Supreme Court of the United States - Roberts Court 2022

“According to respected polls,” Ira Shapiro writes at The Hill, “public approval of the Supreme Court has dropped precipitously to the lowest level in the 50 years that it has been measured.”

And not, he cautions, not just to recent revelations concerning the less than ethical (those are my polite words for “bribe-accepting”) behavior on the part of at least two, and likely more, justices, but because “America has found itself in the grip of an extreme court majority, which shows no respect for the law, precedent, constitutional rights and personal freedom, or the other branches of government.”

Personally, I find the current Court a mixed bag on all the metrics Shapiro mentions, but even assuming that it’s really as awful as he believes it is, his proposed solution — term limits, with Chief Justice John Roberts setting the example by retiring now, after 18 years — doesn’t seem likely to fix either the “corruption problem” or the “extremism problem.”

Usually when I argue with my libertarian friends who support term limits, the same rosy predictions abound — it will end political careerism, reduce the time corrupt officials have to monetize their offices, and encourage “citizen legislators” (or, in this case, judges) whose incentives will tend toward “do a good job, then return to private life.”

I don’t have anything AGAINST term limits, mind you, but they’re no panacea.

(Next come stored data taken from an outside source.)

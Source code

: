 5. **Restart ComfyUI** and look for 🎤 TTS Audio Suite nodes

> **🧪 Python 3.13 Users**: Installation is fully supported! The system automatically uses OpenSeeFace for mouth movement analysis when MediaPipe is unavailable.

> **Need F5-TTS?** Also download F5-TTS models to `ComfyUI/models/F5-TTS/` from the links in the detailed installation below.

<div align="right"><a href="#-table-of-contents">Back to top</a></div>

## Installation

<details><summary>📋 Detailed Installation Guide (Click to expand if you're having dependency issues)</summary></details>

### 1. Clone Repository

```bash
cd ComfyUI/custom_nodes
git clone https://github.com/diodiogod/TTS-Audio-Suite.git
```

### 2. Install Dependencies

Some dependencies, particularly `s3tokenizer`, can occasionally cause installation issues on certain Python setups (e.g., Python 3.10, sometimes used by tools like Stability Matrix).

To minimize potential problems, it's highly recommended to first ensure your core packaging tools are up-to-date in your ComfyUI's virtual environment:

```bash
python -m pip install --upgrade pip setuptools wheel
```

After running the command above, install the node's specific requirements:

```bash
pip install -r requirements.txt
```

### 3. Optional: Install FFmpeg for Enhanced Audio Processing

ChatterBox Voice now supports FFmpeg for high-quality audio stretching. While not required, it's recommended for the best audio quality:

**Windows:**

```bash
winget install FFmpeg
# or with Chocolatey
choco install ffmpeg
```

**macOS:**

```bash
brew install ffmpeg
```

We’ve had time to see how term limits work at the state level, and they work like this:

A politician maxes out his or her terms in a particular office, then runs for a higher office while working to get a spouse or child or protege installed in the office being vacated. Instead of an “in then out” set of doorways, it becomes an “in then up, dragging a crony onto the now-empty lower step” escalator.

Far from discouraging corruption as such, term limits simply encourage a more carefully planned version of the already familiar phenomenon of building political “machines” and “dynasties.” Does the name “Kennedy” ring any bells? How about “Bush?”

And even assuming that an elected or appointed official doesn’t game the system that way, the incentive for corruption doesn’t disappear. It simply becomes a matter of making hay while the sun shines — knocking down the biggest bribes possible in the shortest time possible instead of counting on decades in which to amass a fortune.

Might term limits help at the margins, encouraging “citizen politicians” and “respected jurists” to engage in “public service” as an interlude rather than a career? Maybe, but so far performance versus that expectation seems very spotty.

The problem with “limiting” political power in any way is that those who seek such power will always find ways around the limits.

Thomas L. Knapp (Twitter: @thomaslknapp) is director and senior news analyst at the William Lloyd Garrison Center for Libertarian Advocacy Journalism (thegarrisoncenter.org). He lives and works in north central Florida.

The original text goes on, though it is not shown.